Grubhub's (NYSE: GRUB) stock recently stumbled after Uber revealed Uber Eats' growth metrics in its IPO filing. It stated that Uber Eats offers deliveries from 220,000 restaurants in over 500 cities globally, compared to Grubhub's 105,000 U.S. partners.
Uber Eats' gross bookings, which are comparable to Grubhub's gross food sales, surged more than 500% in 2017 and another 164% to $7.9 billion in 2018. Grubhub's gross food sales rose 34% to $5.1 billion in 2018. Those numbers look alarming for Grubhub, but I think investors are overreacting and glossing over some key facts.
Image source: Grubhub.
Different markets and business models
Uber's IPO filing makes Uber Eats seem bigger than Grubhub, but Uber Eats operates overseas, while Grubhub only operates in the U.S., where it remains the market leader.
According to Second Measure, Uber Eats' share of the U.S. market only rose slightly from 24% to 26% between January 2018 and January 2019. During the same period, Grubhub's share fell from 61% to 43%, while DoorDash's share surged from 16% to 31%. This indicates that DoorDash, not Uber Eats, is Grubhub's biggest U.S. rival.
A comparison of the three services' year-over-year monthly sales growth in the U.S. supports that argument. Grubhub and Uber Eats faced decelerating sales growth in the second half of 2018, while DoorDash's growth accelerated.
YOY sales growth (Aug. 2018)
YOY sales growth (Jan. 2019)
YOY = Year-over-year. Source: Second Measure. All monthly sales indexed to Grubhub's sales in Jan. 2017.

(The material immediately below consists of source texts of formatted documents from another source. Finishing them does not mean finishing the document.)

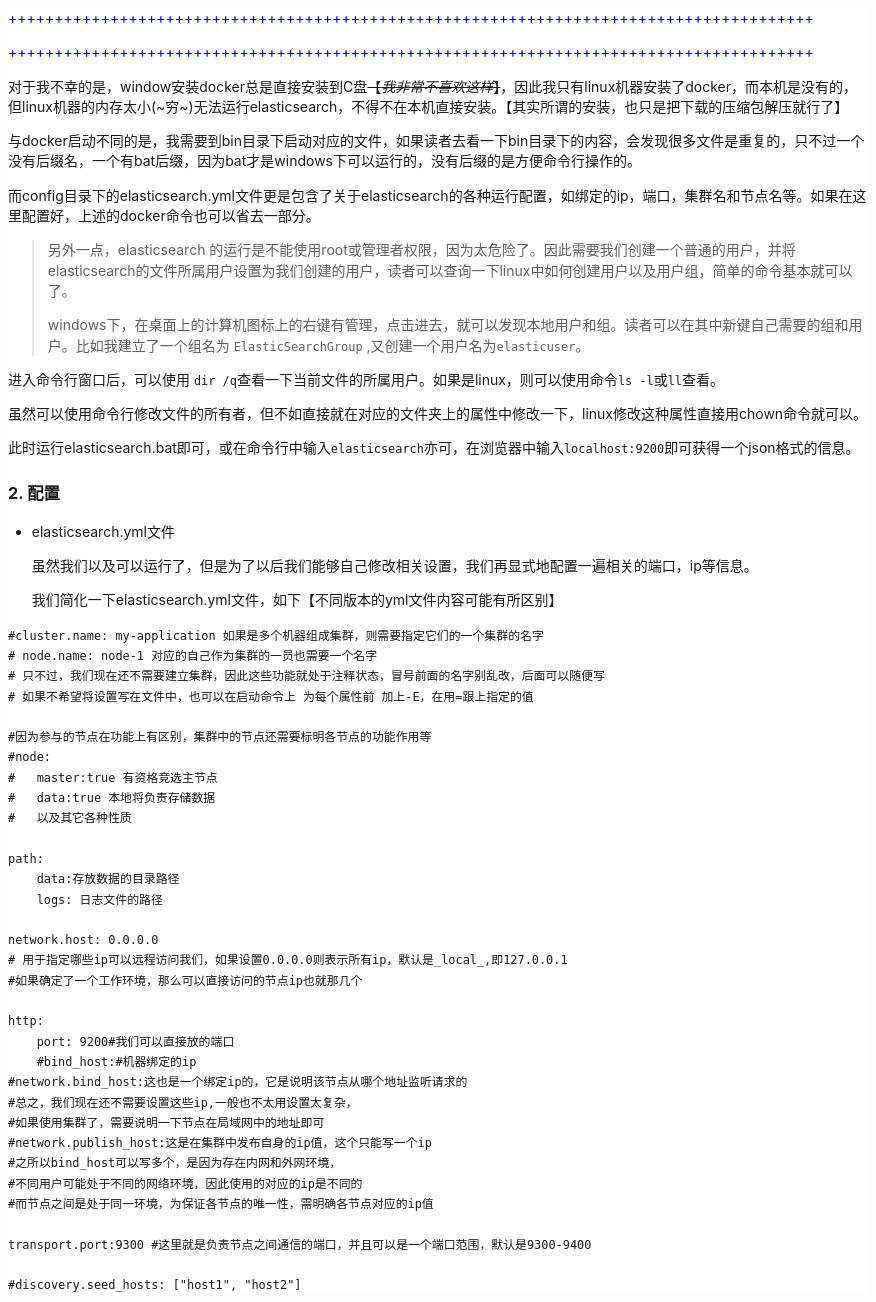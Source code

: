 <font color=blue>+++++++++++++++++++++++++++++++++++++++++++++++++++++++++++++++++++++++++++++++++++++++</font>

<font color=blue>+++++++++++++++++++++++++++++++++++++++++++++++++++++++++++++++++++++++++++++++++++++++</font>

对于我不幸的是，window安装docker总是直接安装到C盘~~【*我非常不喜欢这样*】~~，因此我只有linux机器安装了docker，而本机是没有的，但linux机器的内存太小(~穷~)无法运行elasticsearch，不得不在本机直接安装。【其实所谓的安装，也只是把下载的压缩包解压就行了】

与docker启动不同的是，我需要到bin目录下启动对应的文件，如果读者去看一下bin目录下的内容，会发现很多文件是重复的，只不过一个没有后缀名，一个有bat后缀，因为bat才是windows下可以运行的，没有后缀的是方便命令行操作的。

而config目录下的elasticsearch.yml文件更是包含了关于elasticsearch的各种运行配置，如绑定的ip，端口，集群名和节点名等。如果在这里配置好，上述的docker命令也可以省去一部分。

> 另外一点，elasticsearch 的运行是不能使用root或管理者权限，因为太危险了。因此需要我们创建一个普通的用户，并将elasticsearch的文件所属用户设置为我们创建的用户，读者可以查询一下linux中如何创建用户以及用户组，简单的命令基本就可以了。
>
> windows下，在桌面上的计算机图标上的右键有管理，点击进去，就可以发现本地用户和组。读者可以在其中新键自己需要的组和用户。比如我建立了一个组名为 `ElasticSearchGroup` ,又创建一个用户名为`elasticuser`。

进入命令行窗口后，可以使用 `dir /q`查看一下当前文件的所属用户。如果是linux，则可以使用命令`ls -l`或`ll`查看。

 虽然可以使用命令行修改文件的所有者，但不如直接就在对应的文件夹上的属性中修改一下，linux修改这种属性直接用chown命令就可以。

此时运行elasticsearch.bat即可，或在命令行中输入`elasticsearch`亦可，在浏览器中输入`localhost:9200`即可获得一个json格式的信息。

### 2. 配置

- elasticsearch.yml文件

  虽然我们以及可以运行了，但是为了以后我们能够自己修改相关设置，我们再显式地配置一遍相关的端口，ip等信息。

  我们简化一下elasticsearch.yml文件，如下【不同版本的yml文件内容可能有所区别】

```basic
#cluster.name: my-application 如果是多个机器组成集群，则需要指定它们的一个集群的名字
# node.name: node-1 对应的自己作为集群的一员也需要一个名字
# 只不过，我们现在还不需要建立集群，因此这些功能就处于注释状态，冒号前面的名字别乱改，后面可以随便写
# 如果不希望将设置写在文件中，也可以在启动命令上 为每个属性前 加上-E，在用=跟上指定的值

#因为参与的节点在功能上有区别，集群中的节点还需要标明各节点的功能作用等
#node:
#	master:true 有资格竞选主节点
#	data:true 本地将负责存储数据
#	以及其它各种性质

path:
	data:存放数据的目录路径
	logs: 日志文件的路径

network.host: 0.0.0.0 
# 用于指定哪些ip可以远程访问我们，如果设置0.0.0.0则表示所有ip，默认是_local_,即127.0.0.1
#如果确定了一个工作环境，那么可以直接访问的节点ip也就那几个

http:
	port: 9200#我们可以直接放的端口
	#bind_host:#机器绑定的ip
#network.bind_host:这也是一个绑定ip的，它是说明该节点从哪个地址监听请求的
#总之，我们现在还不需要设置这些ip,一般也不太用设置太复杂，
#如果使用集群了，需要说明一下节点在局域网中的地址即可
#network.publish_host:这是在集群中发布自身的ip值，这个只能写一个ip
#之所以bind_host可以写多个，是因为存在内网和外网环境，
#不同用户可能处于不同的网络环境，因此使用的对应的ip是不同的
#而节点之间是处于同一环境，为保证各节点的唯一性，需明确各节点对应的ip值

transport.port:9300 #这里就是负责节点之间通信的端口，并且可以是一个端口范围，默认是9300-9400

#discovery.seed_hosts: ["host1", "host2"]
```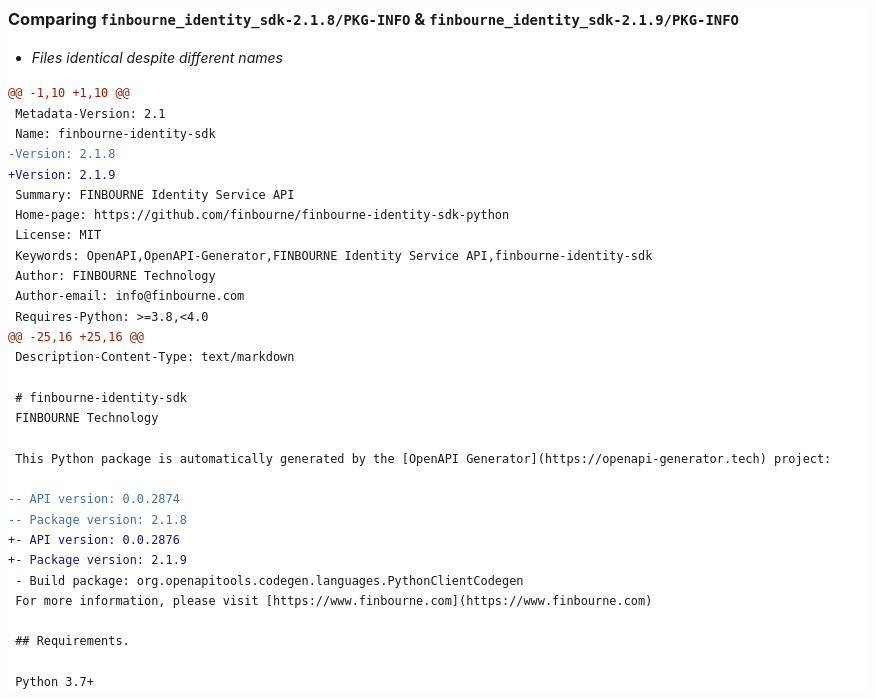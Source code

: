 
### Comparing `finbourne_identity_sdk-2.1.8/PKG-INFO` & `finbourne_identity_sdk-2.1.9/PKG-INFO`

 * *Files identical despite different names*

```diff
@@ -1,10 +1,10 @@
 Metadata-Version: 2.1
 Name: finbourne-identity-sdk
-Version: 2.1.8
+Version: 2.1.9
 Summary: FINBOURNE Identity Service API
 Home-page: https://github.com/finbourne/finbourne-identity-sdk-python
 License: MIT
 Keywords: OpenAPI,OpenAPI-Generator,FINBOURNE Identity Service API,finbourne-identity-sdk
 Author: FINBOURNE Technology
 Author-email: info@finbourne.com
 Requires-Python: >=3.8,<4.0
@@ -25,16 +25,16 @@
 Description-Content-Type: text/markdown
 
 # finbourne-identity-sdk
 FINBOURNE Technology
 
 This Python package is automatically generated by the [OpenAPI Generator](https://openapi-generator.tech) project:
 
-- API version: 0.0.2874
-- Package version: 2.1.8
+- API version: 0.0.2876
+- Package version: 2.1.9
 - Build package: org.openapitools.codegen.languages.PythonClientCodegen
 For more information, please visit [https://www.finbourne.com](https://www.finbourne.com)
 
 ## Requirements.
 
 Python 3.7+
```

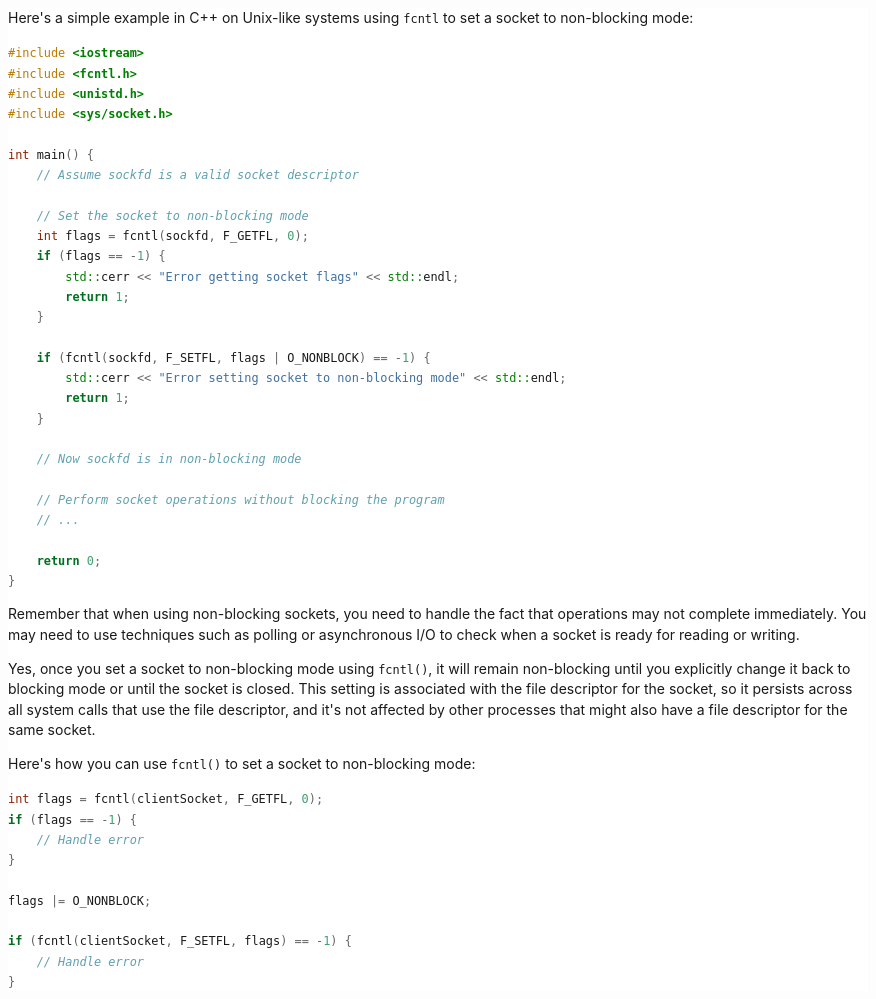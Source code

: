 Here's a simple example in C++ on Unix-like systems using `fcntl` to set a socket to non-blocking mode:

```cpp
#include <iostream>
#include <fcntl.h>
#include <unistd.h>
#include <sys/socket.h>

int main() {
    // Assume sockfd is a valid socket descriptor

    // Set the socket to non-blocking mode
    int flags = fcntl(sockfd, F_GETFL, 0);
    if (flags == -1) {
        std::cerr << "Error getting socket flags" << std::endl;
        return 1;
    }

    if (fcntl(sockfd, F_SETFL, flags | O_NONBLOCK) == -1) {
        std::cerr << "Error setting socket to non-blocking mode" << std::endl;
        return 1;
    }

    // Now sockfd is in non-blocking mode

    // Perform socket operations without blocking the program
    // ...

    return 0;
}
```

Remember that when using non-blocking sockets, you need to handle the fact that operations may not complete immediately. You may need to use techniques such as polling or asynchronous I/O to check when a socket is ready for reading or writing.

Yes, once you set a socket to non-blocking mode using `fcntl()`, it will remain non-blocking until you explicitly change it back to blocking mode or until the socket is closed. This setting is associated with the file descriptor for the socket, so it persists across all system calls that use the file descriptor, and it's not affected by other processes that might also have a file descriptor for the same socket.

Here's how you can use `fcntl()` to set a socket to non-blocking mode:

```cpp
int flags = fcntl(clientSocket, F_GETFL, 0);
if (flags == -1) {
    // Handle error
}

flags |= O_NONBLOCK;

if (fcntl(clientSocket, F_SETFL, flags) == -1) {
    // Handle error
}
```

Uber's business model also isn't directly comparable to Grubhub's or DoorDash's. Uber generated $11.5 billion in gross bookings from its core ride-sharing business during the fourth quarter of 2018, compared to $2.6 billion in bookings at Uber Eats. Grubhub and DoorDash only focus on the food delivery market.
This means that Uber is waging battles in two unprofitable markets, ride-sharing and food deliveries, against tough competitors. Uber is already losing ground in the U.S. ride-sharing market to Lyft (NASDAQ: LYFT), with its market share plunging from 93% to 67% between Feb. 2015 and Feb. 2019 according to Second Measure. During the same period, Lyft's share surged from 7% to 30%.
Uber already warned that it might never achieve profitability in its S-1 filing, and its losses could widen as it tries to gain ground in the ride-sharing and food delivery markets. As a public company, Uber might decide that countering Lyft in the ride-sharing market matters more than chasing Grubhub and DoorDash in food deliveries.
A higher take rate and an expanding ecosystem
An e-commerce platform's road to profitability is measured by its "take rate", or the percentage of a total transaction it retains as revenues. A higher take rate indicates that a company has a stronger competitive position than its rivals.
Uber Eats had a take rate of 18% in 2018, but Wedbush analyst Ygal Arounian noted that that figure declined by "roughly" 200 basis points annually over the past two years. This can likely be attributed to Uber Eats' expansion into overseas markets with lower delivery fees.
Image source: Grubhub.
Meanwhile, Grubhub finished 2018 with a take rate of 20%, compared to 18% in 2017. It also expanded its ecosystem with Grubhub for Restaurants, an all-in-one platform that bundles loyalty, payment, and analytics services with its delivery platform. These moves, which make Grubhub more of a competitor to Square than Uber, could boost its revenue per customer and take rate over the long term.
Why I'm sticking with Grubhub
I own shares of Grubhub, and the past year was certainly tough, due to both the company's decelerating sales growth and its widening losses. The growth of Uber Eats and DoorDash also raised concerns about its long-term prospects.
However, I believe Grubhub's ongoing investments in new marketing campaigns, logistics upgrades, and the expansion of its digital ecosystem should eventually pay off. This will reinforce its position as the leader of the U.S. food delivery market. Grubhub can also still expand overseas by gobbling up smaller regional food delivery platforms.
Therefore investors shouldn't be spooked by a few impressive growth metrics from Uber's IPO filing. Uber Eats and DoorDash will likely remain Grubhub's primary competitors, but all three market leaders could still have room to run in this $19.4 billion (and growing) food delivery market.